More than 50,000 customers in Maine and Vermont were without power on Sunday after a winter storm brought heavy snow across a wide swath of the Northeast.
Some parts of western Maine registered more than two feet of snow over the weekend, while some inland areas received about a foot, according to the National Weather Service.
Much of New Hampshire was blanketed with more than a foot of snow by Sunday. In southern Vermont, higher elevated areas saw about 20 inches of snow while lower elevated areas such as Burlington and Montpelier, the capital, received about nine inches, said Marc Chenard, a meteorologist with the Weather Service.
In upstate New York, near the Adirondacks, the region had as much as 20 inches of snow, including in Buffalo, Mr. Chenard said.

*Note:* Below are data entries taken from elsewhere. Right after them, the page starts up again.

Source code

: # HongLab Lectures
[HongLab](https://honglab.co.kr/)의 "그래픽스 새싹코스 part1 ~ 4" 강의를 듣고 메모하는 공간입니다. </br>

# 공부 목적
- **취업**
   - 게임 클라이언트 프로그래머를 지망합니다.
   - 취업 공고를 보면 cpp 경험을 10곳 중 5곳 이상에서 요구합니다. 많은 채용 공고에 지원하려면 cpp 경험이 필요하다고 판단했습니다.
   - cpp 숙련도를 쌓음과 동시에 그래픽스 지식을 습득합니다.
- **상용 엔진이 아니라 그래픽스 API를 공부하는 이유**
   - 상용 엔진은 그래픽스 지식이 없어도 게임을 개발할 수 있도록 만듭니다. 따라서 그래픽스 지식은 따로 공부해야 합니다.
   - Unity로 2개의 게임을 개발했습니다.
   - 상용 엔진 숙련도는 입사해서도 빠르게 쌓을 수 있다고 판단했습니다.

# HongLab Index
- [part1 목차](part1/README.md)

“Those totals are pretty high over a large area,” he added.
On Saturday, more than 30,000 customers in New Hampshire and more than 13,000 in New York had experienced power outages, according to PowerOutage.us, which aggregates data from utilities across the country. By Sunday afternoon, most of those customers had their power restored.
Maine had about 38,000 customers without power on Sunday afternoon, according to PowerOutage.us.

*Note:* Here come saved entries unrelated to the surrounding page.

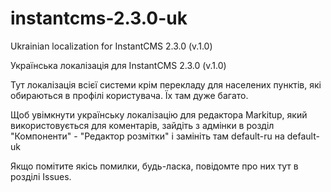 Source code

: # instantcms-2.3.0-uk

Ukrainian localization for InstantCMS 2.3.0 (v.1.0)

Українська локалізація для InstantCMS 2.3.0 (v.1.0)

Тут локалізація всієї системи крім перекладу для населених пунктів, які обираються в профілі користувача.
Їх там дуже багато. 

Щоб увімкнути українську локалізацію для редактора Markitup, який використовується для коментарів, зайдіть з адмінки в розділ "Компоненти" - "Редактор розмітки" і замініть там default-ru на default-uk

Якщо помітите якісь помилки, будь-ласка, повідомте про них тут в розділі Issues.


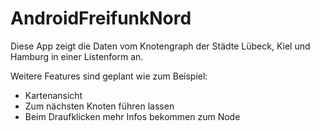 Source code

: AndroidFreifunkNord
===================

Diese App zeigt die Daten vom Knotengraph der Städte Lübeck, Kiel und Hamburg in einer Listenform an.

Weitere Features sind geplant wie zum Beispiel:

+ Kartenansicht
+ Zum nächsten Knoten führen lassen
+ Beim Draufklicken mehr Infos bekommen zum Node
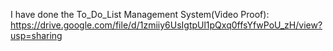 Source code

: I have done the To_Do_List Management System(Video Proof):
https://drive.google.com/file/d/1zmiiy6UsIgtpUl1pQxq0ffsYfwPoU_zH/view?usp=sharing
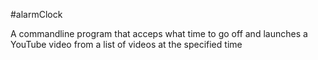 #alarmClock

A commandline program that acceps what time to go off and launches a YouTube video from a list of videos at the specified time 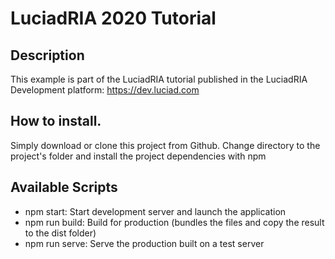 # LuciadRIA 2020 Tutorial
## Description
 This example is part of the LuciadRIA tutorial published in the LuciadRIA Development platform:
 https://dev.luciad.com

## How to install.  
Simply download or clone this project from Github. Change directory to the project's folder and install the project dependencies with npm

## Available Scripts

* npm start: Start development server and launch the application
* npm run build: Build for production (bundles the files and copy the result to the dist folder)
* npm run serve: Serve the production built on a test server

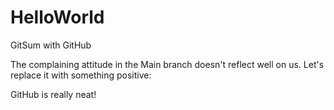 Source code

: # HelloWorld
GitSum with GitHub

The complaining attitude in the Main branch doesn't reflect well on us. Let's replace it with something positive:

GitHub is really neat!
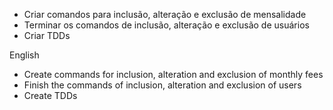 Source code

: * Criar comandos para inclusão, alteração e exclusão de mensalidade
* Terminar os comandos de inclusão, alteração e exclusão de usuários
* Criar TDDs

English

* Create commands for inclusion, alteration and exclusion of monthly fees
* Finish the commands of inclusion, alteration and exclusion of users
* Create TDDs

In Vermont on Sunday, more than 13,000 customers were without power, mostly in the southern parts of the state, according to the local utility, Green Mountain Power. The company said in a statement that the snow had weighed down power lines and trees, causing many to fall and creating new outages as electricity was restored in other areas.
Mike Burke, Green Mountain Power’s vice president of field operations, warned that some remote areas might not get power back for a few days because of the hazardous working and driving conditions.
“Clearing downed trees to get to outage locations has been slow and difficult,” Mr. Burke said.
The utility Central Maine Power said more than 700 workers went out on Saturday to restore power after heavy winds and snow damaged trees and utility poles.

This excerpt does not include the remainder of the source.